"Je me souviens du 10 novembre 1989"

3:38
  • Copié
, modifié à

Chaque dimanche soir, François Clauss conclut les deux heures du Grand journal de Wendy Bouchard avec une mise en perspective toute personnelle de l'actu.

10 Novembre 1989, 10 Novembre 2019, 30 ans jour pour jour après, il est 7 heures du matin, et je me souviens de cette voix qui sort du poste, comme on disait encore à l’époque. "J'ai sans doute vécu la nuit la plus extraordinaire, la plus exaltante de ma vie depuis la Libération de la France", disait alors André Ancian, correspondant d'Europe 1 en Allemagne. Ces mots-là restent ancrés en moi, comme si c’était ce matin.

10 Novembre 89, je me souviens, 10 minutes plus tard, le coup de fil de mon rédacteur en chef: "Il y a un avion qui décolle à 9h40, tu pars". Je me souviens, je cours sur le trottoir mon Nagra à l’épaule, mon fils de 10 mois sous le bras. Je le dépose à la crèche, puis la moto d’Europe 1 me transporte vers l’histoire.

10 Novembre 89, je me souvient de la Potsdamer Platz à 14 heures, de ce pan de mur qui s’ouvre, là sous mes yeux, comme la page d’un livre d’histoire qui se tournerait. 10 Novembre 89, je me souviens de ces regards fiévreux d’un côté, hagards de l’autre, mais qui ne feront qu’un, quelques minutes plus tard, entre larmes et embrassades.

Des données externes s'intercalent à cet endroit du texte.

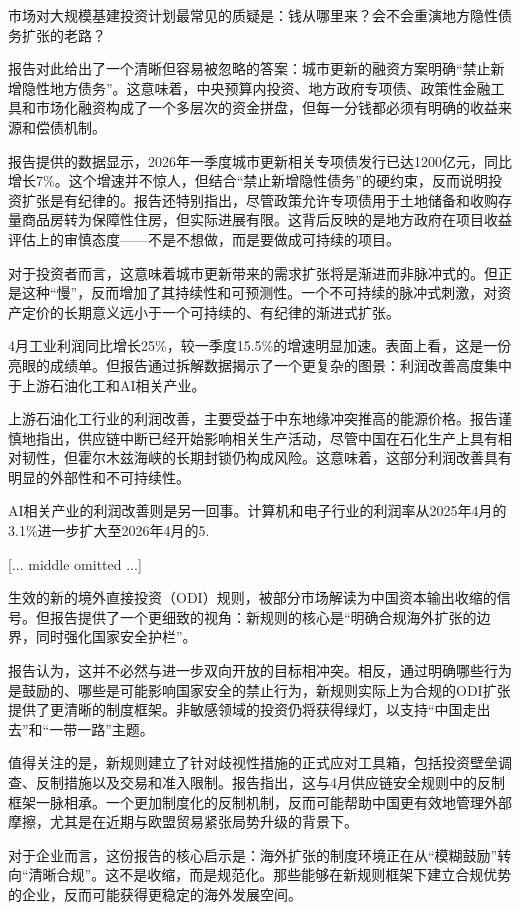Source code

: \documentclass[11pt]{ctexart}
\begin{document}
市场对大规模基建投资计划最常见的质疑是：钱从哪里来？会不会重演地方隐性债务扩张的老路？

报告对此给出了一个清晰但容易被忽略的答案：城市更新的融资方案明确“禁止新增隐性地方债务”。这意味着，中央预算内投资、地方政府专项债、政策性金融工具和市场化融资构成了一个多层次的资金拼盘，但每一分钱都必须有明确的收益来源和偿债机制。

报告提供的数据显示，2026年一季度城市更新相关专项债发行已达1200亿元，同比增长7\%。这个增速并不惊人，但结合“禁止新增隐性债务”的硬约束，反而说明投资扩张是有纪律的。报告还特别指出，尽管政策允许专项债用于土地储备和收购存量商品房转为保障性住房，但实际进展有限。这背后反映的是地方政府在项目收益评估上的审慎态度——不是不想做，而是要做成可持续的项目。

对于投资者而言，这意味着城市更新带来的需求扩张将是渐进而非脉冲式的。但正是这种“慢”，反而增加了其持续性和可预测性。一个不可持续的脉冲式刺激，对资产定价的长期意义远小于一个可持续的、有纪律的渐进式扩张。

4月工业利润同比增长25\%，较一季度15.5\%的增速明显加速。表面上看，这是一份亮眼的成绩单。但报告通过拆解数据揭示了一个更复杂的图景：利润改善高度集中于上游石油化工和AI相关产业。

上游石油化工行业的利润改善，主要受益于中东地缘冲突推高的能源价格。报告谨慎地指出，供应链中断已经开始影响相关生产活动，尽管中国在石化生产上具有相对韧性，但霍尔木兹海峡的长期封锁仍构成风险。这意味着，这部分利润改善具有明显的外部性和不可持续性。

AI相关产业的利润改善则是另一回事。计算机和电子行业的利润率从2025年4月的3.1\%进一步扩大至2026年4月的5.

[... middle omitted ...]

生效的新的境外直接投资（ODI）规则，被部分市场解读为中国资本输出收缩的信号。但报告提供了一个更细致的视角：新规则的核心是“明确合规海外扩张的边界，同时强化国家安全护栏”。

报告认为，这并不必然与进一步双向开放的目标相冲突。相反，通过明确哪些行为是鼓励的、哪些是可能影响国家安全的禁止行为，新规则实际上为合规的ODI扩张提供了更清晰的制度框架。非敏感领域的投资仍将获得绿灯，以支持“中国走出去”和“一带一路”主题。

值得关注的是，新规则建立了针对歧视性措施的正式应对工具箱，包括投资壁垒调查、反制措施以及交易和准入限制。报告指出，这与4月供应链安全规则中的反制框架一脉相承。一个更加制度化的反制机制，反而可能帮助中国更有效地管理外部摩擦，尤其是在近期与欧盟贸易紧张局势升级的背景下。

对于企业而言，这份报告的核心启示是：海外扩张的制度环境正在从“模糊鼓励”转向“清晰合规”。这不是收缩，而是规范化。那些能够在新规则框架下建立合规优势的企业，反而可能获得更稳定的海外发展空间。
\end{document}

La musique de Rostropovitch

10 Novembre 89, je me souviens de Checkpoint Charlie, de ce vieil homme seul sur sa chaise qui entame avec son violoncelle quelques mesures d’une sarabande de Bach. Le Grand Rostropovitch qui ce jour-là, pense à tous ceux qui sont morts un jour à cause de ce mur qui s’effondre derrière lui comme un fragile domino. 30 ans après ces quelques notes sont là ancrées en moi à jamais, comme si c'était ce matin. 

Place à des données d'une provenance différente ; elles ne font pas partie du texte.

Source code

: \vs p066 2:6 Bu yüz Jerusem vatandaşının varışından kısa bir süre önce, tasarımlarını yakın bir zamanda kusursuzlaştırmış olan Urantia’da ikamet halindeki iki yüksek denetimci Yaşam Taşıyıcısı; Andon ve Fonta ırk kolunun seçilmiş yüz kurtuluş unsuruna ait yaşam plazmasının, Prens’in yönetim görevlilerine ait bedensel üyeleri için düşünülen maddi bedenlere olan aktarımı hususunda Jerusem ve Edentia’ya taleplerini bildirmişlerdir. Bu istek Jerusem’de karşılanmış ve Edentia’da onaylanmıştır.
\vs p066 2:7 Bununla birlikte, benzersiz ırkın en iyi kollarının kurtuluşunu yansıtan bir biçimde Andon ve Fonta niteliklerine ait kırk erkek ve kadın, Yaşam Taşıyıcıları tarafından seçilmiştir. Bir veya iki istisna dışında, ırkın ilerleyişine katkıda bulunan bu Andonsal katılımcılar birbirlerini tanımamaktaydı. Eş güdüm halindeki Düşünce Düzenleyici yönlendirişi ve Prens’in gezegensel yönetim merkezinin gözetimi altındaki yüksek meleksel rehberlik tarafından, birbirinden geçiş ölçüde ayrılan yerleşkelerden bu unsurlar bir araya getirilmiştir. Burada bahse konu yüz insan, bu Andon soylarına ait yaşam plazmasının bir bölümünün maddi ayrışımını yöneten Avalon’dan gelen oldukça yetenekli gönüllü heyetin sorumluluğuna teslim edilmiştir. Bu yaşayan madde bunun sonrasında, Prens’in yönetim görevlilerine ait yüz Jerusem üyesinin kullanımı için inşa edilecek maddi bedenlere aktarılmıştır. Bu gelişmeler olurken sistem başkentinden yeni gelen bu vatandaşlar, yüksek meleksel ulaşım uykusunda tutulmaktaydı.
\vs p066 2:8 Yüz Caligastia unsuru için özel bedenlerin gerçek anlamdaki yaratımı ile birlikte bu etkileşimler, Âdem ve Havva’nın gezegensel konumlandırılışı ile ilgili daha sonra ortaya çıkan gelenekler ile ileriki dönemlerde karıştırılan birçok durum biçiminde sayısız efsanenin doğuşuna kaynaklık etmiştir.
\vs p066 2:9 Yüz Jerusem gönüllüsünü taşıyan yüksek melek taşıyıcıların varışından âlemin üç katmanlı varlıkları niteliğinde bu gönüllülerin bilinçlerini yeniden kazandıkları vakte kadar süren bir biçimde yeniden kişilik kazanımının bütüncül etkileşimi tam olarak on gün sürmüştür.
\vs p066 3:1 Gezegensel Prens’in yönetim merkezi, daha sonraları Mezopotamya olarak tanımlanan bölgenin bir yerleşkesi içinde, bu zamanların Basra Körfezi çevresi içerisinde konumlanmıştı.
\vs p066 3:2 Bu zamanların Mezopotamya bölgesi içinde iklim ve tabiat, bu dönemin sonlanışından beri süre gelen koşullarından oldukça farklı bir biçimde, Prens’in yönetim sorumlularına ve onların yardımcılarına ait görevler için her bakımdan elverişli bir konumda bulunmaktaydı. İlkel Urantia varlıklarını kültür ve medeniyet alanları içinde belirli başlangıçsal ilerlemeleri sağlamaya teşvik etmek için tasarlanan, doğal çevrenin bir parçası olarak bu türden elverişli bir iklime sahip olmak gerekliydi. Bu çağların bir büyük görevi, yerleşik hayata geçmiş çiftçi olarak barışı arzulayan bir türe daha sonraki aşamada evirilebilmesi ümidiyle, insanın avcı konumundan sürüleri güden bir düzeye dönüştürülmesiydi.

10 Novembre 89, je me souviens de cette file ininterrompue de Trabant fumantes aux improbables tonalités vert anis et bleu pastel qui roulent vers la liberté. 10 Novembre 89, je me souviens du regard perdu de ces kapos verts de gris, incarnation vivante quelques heures seulement auparavant de l’impitoyable répression, devenus soudain si dérisoires face à cette foule ivre de son nouveau pouvoir qui s’assoit à califourchon sur le mur.

Car, oui, 10 Novembre 89, il y avait dans l’air cette cette énergie là si singulière des grands instants et d’un irrésistible besoin de la partager. En quittant Berlin, 3 semaines plus tard, je tomberai nez à nez à l’aéroport avec 3 légendes du rock américain débarquant à l’improviste, guitare en bandoulière. Crosby, Stills et Nash, héros de Woodstock 20 ans auparavant, ne résistant pas, comme si l’histoire devait se répéter, accompagner en musique ce monde qui change.

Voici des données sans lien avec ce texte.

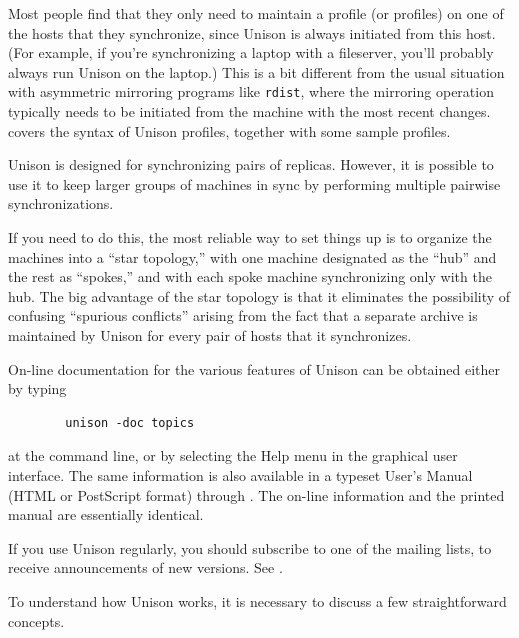 \documentclass{article}
\begin{document}
Most people find that they only need to maintain a profile (or
profiles) on one of the hosts that they synchronize, since Unison is
always initiated from this host.  (For example, if you're
synchronizing a laptop with a fileserver, you'll probably always run
Unison on the laptop.)  This is a bit different from the usual
situation with asymmetric mirroring programs like \verb|rdist|, where
the mirroring operation typically needs to be initiated from the
machine with the most recent changes.  
covers the syntax of Unison profiles, together with some sample profiles.


Unison is designed for synchronizing pairs of replicas.  However, it is
possible to use it to keep larger groups of machines in sync by performing
multiple pairwise synchronizations.

If you need to do this, the most reliable way to set things up is to
organize the machines into a ``star topology,'' with one machine designated
as the ``hub'' and the rest as ``spokes,'' and with each spoke machine
synchronizing only with the hub.  The big advantage of the star topology is
that it eliminates the possibility of confusing ``spurious conflicts''
arising from the fact that a separate archive is maintained by Unison for
every pair of hosts that it synchronizes.



On-line documentation for the various features of Unison
can be obtained either by typing
\begin{verbatim}
        unison -doc topics
\end{verbatim}
\noindent
at the command line, or by selecting the Help menu in the graphical
user interface.
\iftextversion
The same information is also available in a typeset User's
Manual (HTML or PostScript format) through
.
\else
The on-line information and the printed manual are essentially identical.
\fi

If you use Unison regularly, you should subscribe to one of the mailing
lists, to receive announcements of new versions.  See
.


To understand how Unison works, it is necessary to discuss a few
straightforward concepts.
\end{document}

"Entretenir le souvenir de cette inoubliable nuit"

10 Novembre 89, j’y repenserai très fort 22 ans plus tard, à Benghazi en Libye, lorsqu'avec le même besoin de justice, la foule à main nus allait libérer les geôles de Kadhafi. J’y repenserai à Homs, en Syrie, lorsque qu’avec la même farouche détermination, la jeunesse défiait les blindés de Bachar. J’y repenserai au Caire, lorsqu’avec la même frénésie de liberté, les manifestants déboulonnaient la statue de Moubarak

Mais en ce 10 Novembre 2019 et au-delà du rêve broyé de Benghazi, de Homs ou du Caire, je ne peux m’empêcher de repenser à ce petit bout de chou de 10 mois qui aura vécu la chute du mur dans sa crèche, devenant 30 ans plus tard après des études à Paris, Rotterdam et Copenhague, un citoyen épanoui de ce nouveau continent né de la chute d’un pan de mur de la Potsdamer Platz

Et à l’heure où ce nouveau monde serait "au bord du gouffre", à l’heure où la tentation de rebâtir des murs n’a jamais semblé aussi forte, oui, il est de notre devoir d'entretenir le souvenir de cette inoubliable nuit du 9 au 10 juillet 89.